2. Approximately, 20min after O, my skin started to tingle as if POIS was coming on. There was new drainage in my nose and I sneezed once. Then I took a second dose of Excedrin. Within 20min of the second Excedrin dose (this is after the O), all the of the symptoms went away. No drainage, no headache, no sneezing, 100% symptom free. I did feel tired, so went to sleep for 2 hours (long nap). But after waking up I did not feel any of the linguring fatigue associated with POIS.
3. Now it is the second day, and I am still completely free of POIS symptoms without taking any supplements (not even vitamin D3).
Most people are cautious about posting results of a single trial, but I have been testing and using vasoconstrictors (indomethacin, caffeine) for over a year now. So I know that they work. According to the reasearch, it is not the inhibition of blood vessel permeabilty that stops the virus activation and inflammation. So not all vasoconstrictors will work. But rather, the vasoconstrictors have to have specific properties that block NF-kB and COX signaling (
RefSE). I discuss this in more detail
here. Also it seems that the fact that so many of the stacks on this forum stop working after a while is indicative of drug-resistance, which is a known property of pathogens.

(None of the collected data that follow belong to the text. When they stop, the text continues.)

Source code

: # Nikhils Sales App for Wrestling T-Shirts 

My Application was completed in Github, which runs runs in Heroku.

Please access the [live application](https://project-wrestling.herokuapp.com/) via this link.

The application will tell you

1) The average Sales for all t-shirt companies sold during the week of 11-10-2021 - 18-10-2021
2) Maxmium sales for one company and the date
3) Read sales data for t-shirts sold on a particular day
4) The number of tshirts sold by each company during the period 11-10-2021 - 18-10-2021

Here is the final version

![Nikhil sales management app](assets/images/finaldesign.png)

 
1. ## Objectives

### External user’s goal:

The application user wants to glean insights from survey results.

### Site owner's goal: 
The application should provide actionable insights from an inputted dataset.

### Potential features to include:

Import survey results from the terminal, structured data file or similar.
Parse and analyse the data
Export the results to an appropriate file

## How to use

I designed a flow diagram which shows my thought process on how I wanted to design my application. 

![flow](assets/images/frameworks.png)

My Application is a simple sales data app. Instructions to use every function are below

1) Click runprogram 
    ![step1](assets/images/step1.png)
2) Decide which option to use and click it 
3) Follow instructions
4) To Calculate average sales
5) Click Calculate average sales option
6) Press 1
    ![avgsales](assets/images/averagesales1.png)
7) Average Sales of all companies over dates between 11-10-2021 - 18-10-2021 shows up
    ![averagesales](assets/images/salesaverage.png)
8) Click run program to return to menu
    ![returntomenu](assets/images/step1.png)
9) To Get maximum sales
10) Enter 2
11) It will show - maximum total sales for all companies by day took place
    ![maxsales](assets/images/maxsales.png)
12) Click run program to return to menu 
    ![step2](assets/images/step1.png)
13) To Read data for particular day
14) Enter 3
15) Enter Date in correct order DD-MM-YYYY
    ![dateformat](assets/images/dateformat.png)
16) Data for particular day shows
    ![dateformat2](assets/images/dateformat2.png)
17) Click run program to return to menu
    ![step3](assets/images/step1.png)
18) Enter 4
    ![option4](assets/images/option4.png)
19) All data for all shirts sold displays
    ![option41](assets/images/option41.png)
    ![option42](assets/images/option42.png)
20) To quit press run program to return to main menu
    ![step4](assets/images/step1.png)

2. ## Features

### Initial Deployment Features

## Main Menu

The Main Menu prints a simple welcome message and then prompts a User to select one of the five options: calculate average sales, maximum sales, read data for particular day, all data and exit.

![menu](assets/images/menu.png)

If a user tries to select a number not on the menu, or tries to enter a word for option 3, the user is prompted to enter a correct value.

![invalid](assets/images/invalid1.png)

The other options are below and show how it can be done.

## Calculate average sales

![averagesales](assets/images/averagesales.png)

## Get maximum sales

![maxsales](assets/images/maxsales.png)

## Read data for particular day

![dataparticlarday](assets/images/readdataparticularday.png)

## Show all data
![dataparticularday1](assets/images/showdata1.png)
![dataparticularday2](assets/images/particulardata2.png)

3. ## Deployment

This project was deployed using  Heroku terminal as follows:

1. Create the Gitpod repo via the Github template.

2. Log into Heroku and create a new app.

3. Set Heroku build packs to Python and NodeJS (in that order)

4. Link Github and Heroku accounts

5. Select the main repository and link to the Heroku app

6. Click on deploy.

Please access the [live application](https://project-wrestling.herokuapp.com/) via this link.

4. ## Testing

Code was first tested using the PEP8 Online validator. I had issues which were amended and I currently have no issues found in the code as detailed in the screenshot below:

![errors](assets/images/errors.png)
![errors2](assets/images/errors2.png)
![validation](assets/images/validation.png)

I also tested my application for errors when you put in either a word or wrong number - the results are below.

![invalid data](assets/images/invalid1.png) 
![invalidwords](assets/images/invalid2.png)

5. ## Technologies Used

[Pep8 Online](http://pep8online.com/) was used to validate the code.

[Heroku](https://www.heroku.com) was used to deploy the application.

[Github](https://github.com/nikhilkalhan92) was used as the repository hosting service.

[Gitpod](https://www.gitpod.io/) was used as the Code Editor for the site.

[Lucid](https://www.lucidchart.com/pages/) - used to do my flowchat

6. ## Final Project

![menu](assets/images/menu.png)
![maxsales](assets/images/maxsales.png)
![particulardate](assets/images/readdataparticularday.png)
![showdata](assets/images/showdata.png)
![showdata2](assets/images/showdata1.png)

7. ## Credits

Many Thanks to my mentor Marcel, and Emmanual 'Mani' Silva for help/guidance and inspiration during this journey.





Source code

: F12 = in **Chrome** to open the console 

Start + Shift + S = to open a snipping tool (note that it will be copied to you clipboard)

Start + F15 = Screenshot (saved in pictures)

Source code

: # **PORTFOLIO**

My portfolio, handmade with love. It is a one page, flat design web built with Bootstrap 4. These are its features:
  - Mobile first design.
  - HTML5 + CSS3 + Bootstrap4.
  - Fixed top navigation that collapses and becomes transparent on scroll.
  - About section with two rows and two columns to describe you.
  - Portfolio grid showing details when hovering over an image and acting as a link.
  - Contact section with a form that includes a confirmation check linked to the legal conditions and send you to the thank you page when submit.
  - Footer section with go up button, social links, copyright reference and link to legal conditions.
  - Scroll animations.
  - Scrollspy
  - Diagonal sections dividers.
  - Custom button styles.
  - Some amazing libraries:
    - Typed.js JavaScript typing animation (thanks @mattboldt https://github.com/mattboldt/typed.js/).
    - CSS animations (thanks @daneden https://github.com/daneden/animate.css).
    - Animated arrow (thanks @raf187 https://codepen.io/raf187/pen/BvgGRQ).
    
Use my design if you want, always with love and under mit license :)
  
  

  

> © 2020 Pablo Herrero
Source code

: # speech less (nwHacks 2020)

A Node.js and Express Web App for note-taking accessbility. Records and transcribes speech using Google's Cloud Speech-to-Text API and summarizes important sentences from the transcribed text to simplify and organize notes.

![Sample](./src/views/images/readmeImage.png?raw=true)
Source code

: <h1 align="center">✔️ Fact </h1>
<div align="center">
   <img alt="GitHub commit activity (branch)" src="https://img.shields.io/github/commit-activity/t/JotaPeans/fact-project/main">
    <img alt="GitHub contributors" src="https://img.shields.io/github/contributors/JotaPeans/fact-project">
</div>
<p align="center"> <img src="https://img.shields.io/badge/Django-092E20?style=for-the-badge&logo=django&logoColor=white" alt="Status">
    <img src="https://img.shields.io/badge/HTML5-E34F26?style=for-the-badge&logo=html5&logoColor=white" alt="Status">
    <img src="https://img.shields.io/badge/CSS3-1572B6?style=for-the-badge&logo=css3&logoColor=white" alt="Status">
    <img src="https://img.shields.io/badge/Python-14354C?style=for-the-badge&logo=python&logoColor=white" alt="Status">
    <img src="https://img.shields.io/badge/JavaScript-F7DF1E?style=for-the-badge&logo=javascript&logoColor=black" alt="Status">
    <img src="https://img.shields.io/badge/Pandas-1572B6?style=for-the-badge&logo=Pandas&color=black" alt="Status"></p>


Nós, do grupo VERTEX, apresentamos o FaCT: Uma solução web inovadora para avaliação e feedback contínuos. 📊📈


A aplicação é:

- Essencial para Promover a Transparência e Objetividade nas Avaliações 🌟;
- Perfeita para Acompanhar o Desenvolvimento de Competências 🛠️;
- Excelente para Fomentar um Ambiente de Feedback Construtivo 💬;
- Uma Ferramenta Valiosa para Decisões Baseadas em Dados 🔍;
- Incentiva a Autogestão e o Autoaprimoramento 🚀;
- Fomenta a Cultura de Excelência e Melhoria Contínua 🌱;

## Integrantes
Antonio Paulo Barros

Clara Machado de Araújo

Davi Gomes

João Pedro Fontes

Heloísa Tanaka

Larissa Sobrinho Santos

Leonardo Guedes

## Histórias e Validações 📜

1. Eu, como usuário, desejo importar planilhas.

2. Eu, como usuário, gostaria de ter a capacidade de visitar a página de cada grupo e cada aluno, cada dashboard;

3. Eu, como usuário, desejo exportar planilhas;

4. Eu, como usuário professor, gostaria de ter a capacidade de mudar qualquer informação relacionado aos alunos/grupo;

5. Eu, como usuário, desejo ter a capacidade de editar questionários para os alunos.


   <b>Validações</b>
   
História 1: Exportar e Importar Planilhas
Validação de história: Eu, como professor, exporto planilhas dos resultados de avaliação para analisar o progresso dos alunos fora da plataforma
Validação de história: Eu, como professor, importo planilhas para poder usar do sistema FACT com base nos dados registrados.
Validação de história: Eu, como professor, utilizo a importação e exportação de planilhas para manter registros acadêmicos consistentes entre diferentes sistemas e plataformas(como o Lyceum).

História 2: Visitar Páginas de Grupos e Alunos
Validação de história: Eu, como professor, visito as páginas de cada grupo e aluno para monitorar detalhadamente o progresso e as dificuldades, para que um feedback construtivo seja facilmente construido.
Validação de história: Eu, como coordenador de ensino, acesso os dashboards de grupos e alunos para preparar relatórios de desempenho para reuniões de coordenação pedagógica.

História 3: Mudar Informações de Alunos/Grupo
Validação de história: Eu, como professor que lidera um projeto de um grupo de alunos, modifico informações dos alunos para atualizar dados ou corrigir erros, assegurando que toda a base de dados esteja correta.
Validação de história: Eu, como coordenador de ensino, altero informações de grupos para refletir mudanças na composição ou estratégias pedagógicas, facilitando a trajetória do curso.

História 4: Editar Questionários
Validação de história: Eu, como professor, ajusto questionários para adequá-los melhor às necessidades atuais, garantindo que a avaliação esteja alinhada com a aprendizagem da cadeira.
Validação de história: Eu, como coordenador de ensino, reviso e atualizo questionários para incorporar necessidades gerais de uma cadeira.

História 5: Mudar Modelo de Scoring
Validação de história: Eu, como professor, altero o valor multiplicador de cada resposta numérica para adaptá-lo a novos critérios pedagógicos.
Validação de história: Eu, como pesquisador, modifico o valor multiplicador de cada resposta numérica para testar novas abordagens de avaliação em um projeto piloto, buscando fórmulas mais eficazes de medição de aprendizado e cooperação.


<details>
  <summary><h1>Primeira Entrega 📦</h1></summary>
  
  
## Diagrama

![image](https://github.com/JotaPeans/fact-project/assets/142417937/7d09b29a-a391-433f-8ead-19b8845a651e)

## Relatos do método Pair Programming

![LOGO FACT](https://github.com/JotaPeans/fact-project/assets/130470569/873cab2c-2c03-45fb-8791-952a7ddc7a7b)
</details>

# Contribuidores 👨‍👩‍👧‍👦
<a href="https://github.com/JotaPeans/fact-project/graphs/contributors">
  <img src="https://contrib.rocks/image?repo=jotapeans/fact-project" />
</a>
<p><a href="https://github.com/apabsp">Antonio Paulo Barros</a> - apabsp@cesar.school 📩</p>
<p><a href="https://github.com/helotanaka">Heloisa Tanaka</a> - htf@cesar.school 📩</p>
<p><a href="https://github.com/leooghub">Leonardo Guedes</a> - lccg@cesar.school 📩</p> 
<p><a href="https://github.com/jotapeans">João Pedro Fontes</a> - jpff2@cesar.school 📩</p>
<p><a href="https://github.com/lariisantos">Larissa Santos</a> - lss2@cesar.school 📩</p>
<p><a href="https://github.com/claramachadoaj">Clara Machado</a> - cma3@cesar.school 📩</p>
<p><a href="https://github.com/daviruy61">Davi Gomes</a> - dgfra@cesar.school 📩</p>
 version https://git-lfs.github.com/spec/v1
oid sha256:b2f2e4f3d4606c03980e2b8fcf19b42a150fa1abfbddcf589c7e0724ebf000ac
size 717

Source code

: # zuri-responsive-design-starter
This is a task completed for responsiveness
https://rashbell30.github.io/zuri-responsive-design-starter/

The below supplements were not taken in the above trial, but can be stacked. However, consult your doctor before stacking multiple vasoconstricting agents as they can increase the risk of heart attack or stroke.
Enhancements:---Trimethylglycine/TMG (methyl-donor) (2g)
---Indomethacin (COX inhibitor/antioxidant) (50mg)
---propranolol (beta2-blocker, blocks PGE
2 induced vasodilation) (see personal doctor for details)
I and others on this forum have use indomethacin. It is so far the single most effective drug/supplement that I have tried (
my indomethacin trial). But I am concerned about its long-term safety. That is the only reason why I don't used indomethacin. Excedrin is safer and as a compound drug, I find that taking two Excedrin doses 1 hour apart (before/after O) is more effective than single dose indomethacin. Indomethacin was shown to prevent CMV reactivation due to vascular stretching (
RefSE) and in one study it was the second most effective drug at preventing HSV-1 reactivation (
Ref).
Methyl-donors and specifically S-Adenosyl methionine (SAM-e) reduce blood levels of histamine. In this way, SAM-e helps to constrict blood vessels (
Ref). Moreover SAM-e and folate are associated with improved endothelial function
(
Ref).
Final note, vasoconstrictors can increase your risk of heart attack or stroke. CMV and HHV-6 infections of the arteries do increase the risk of atherosclerosis. So consult a doctor before stacking multiple vasoconstrictors.Update: I made a mistake in the amounts of methyl-donors that I originally posted. I have corrected the amounts.